Data records: Begin

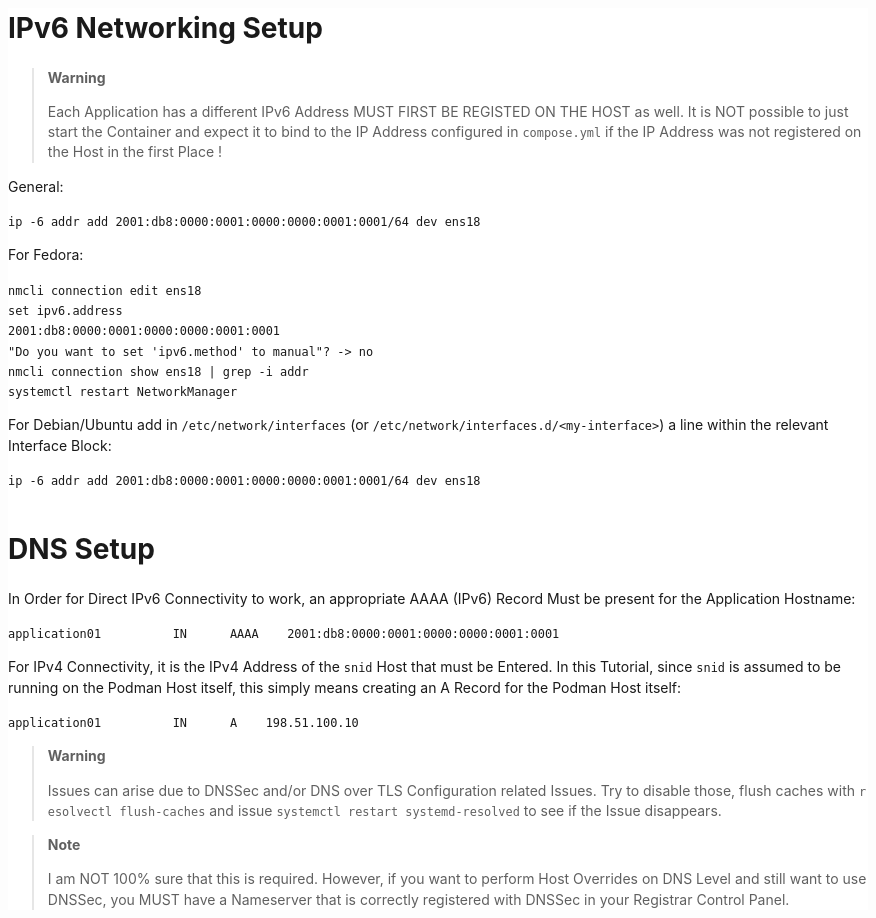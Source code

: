 # IPv6 Networking Setup
> **Warning**  
> 
> Each Application has a different IPv6 Address MUST FIRST BE REGISTED ON THE HOST as well. It is NOT possible to just start the Container and expect it to bind to the IP Address configured in `compose.yml` if the IP Address was not registered on the Host in the first Place !

General:
```
ip -6 addr add 2001:db8:0000:0001:0000:0000:0001:0001/64 dev ens18 
```

For Fedora:
```
nmcli connection edit ens18
set ipv6.address
2001:db8:0000:0001:0000:0000:0001:0001
"Do you want to set 'ipv6.method' to manual"? -> no
nmcli connection show ens18 | grep -i addr
systemctl restart NetworkManager
```

For Debian/Ubuntu add in `/etc/network/interfaces` (or `/etc/network/interfaces.d/<my-interface>`) a line within the relevant Interface Block:
```
ip -6 addr add 2001:db8:0000:0001:0000:0000:0001:0001/64 dev ens18
```

# DNS Setup
In Order for Direct IPv6 Connectivity to work, an appropriate AAAA (IPv6) Record Must be present for the Application Hostname:
```
application01          IN      AAAA    2001:db8:0000:0001:0000:0000:0001:0001
```

For IPv4 Connectivity, it is the IPv4 Address of the `snid` Host that must be Entered.
In this Tutorial, since `snid` is assumed to be running on the Podman Host itself, this simply means creating an A Record for the Podman Host itself:
```
application01          IN      A    198.51.100.10
```

> **Warning**  
> 
> Issues can arise due to DNSSec and/or DNS over TLS Configuration related Issues. Try to disable those, flush caches with `resolvectl flush-caches` and issue `systemctl restart systemd-resolved` to see if the Issue disappears.

> **Note**  
> 
> I am NOT 100% sure that this is required. However, if you want to perform Host Overrides on DNS Level and still want to use DNSSec, you MUST have a Nameserver that is correctly registered with DNSSec in your Registrar Control Panel.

Data records: End

Each record, word for word, should be printed again without its pictures.

Source code

: # IPv6 Networking Setup
> **Warning**  
> 
> Each Application has a different IPv6 Address MUST FIRST BE REGISTED ON THE HOST as well. It is NOT possible to just start the Container and expect it to bind to the IP Address configured in `compose.yml` if the IP Address was not registered on the Host in the first Place !

General:
```
ip -6 addr add 2001:db8:0000:0001:0000:0000:0001:0001/64 dev ens18 
```

For Fedora:
```
nmcli connection edit ens18
set ipv6.address
2001:db8:0000:0001:0000:0000:0001:0001
"Do you want to set 'ipv6.method' to manual"? -> no
nmcli connection show ens18 | grep -i addr
systemctl restart NetworkManager
```

For Debian/Ubuntu add in `/etc/network/interfaces` (or `/etc/network/interfaces.d/<my-interface>`) a line within the relevant Interface Block:
```
ip -6 addr add 2001:db8:0000:0001:0000:0000:0001:0001/64 dev ens18
```

# DNS Setup
In Order for Direct IPv6 Connectivity to work, an appropriate AAAA (IPv6) Record Must be present for the Application Hostname:
```
application01          IN      AAAA    2001:db8:0000:0001:0000:0000:0001:0001
```

For IPv4 Connectivity, it is the IPv4 Address of the `snid` Host that must be Entered.
In this Tutorial, since `snid` is assumed to be running on the Podman Host itself, this simply means creating an A Record for the Podman Host itself:
```
application01          IN      A    198.51.100.10
```

> **Warning**  
> 
> Issues can arise due to DNSSec and/or DNS over TLS Configuration related Issues. Try to disable those, flush caches with `resolvectl flush-caches` and issue `systemctl restart systemd-resolved` to see if the Issue disappears.

> **Note**  
> 
> I am NOT 100% sure that this is required. However, if you want to perform Host Overrides on DNS Level and still want to use DNSSec, you MUST have a Nameserver that is correctly registered with DNSSec in your Registrar Control Panel.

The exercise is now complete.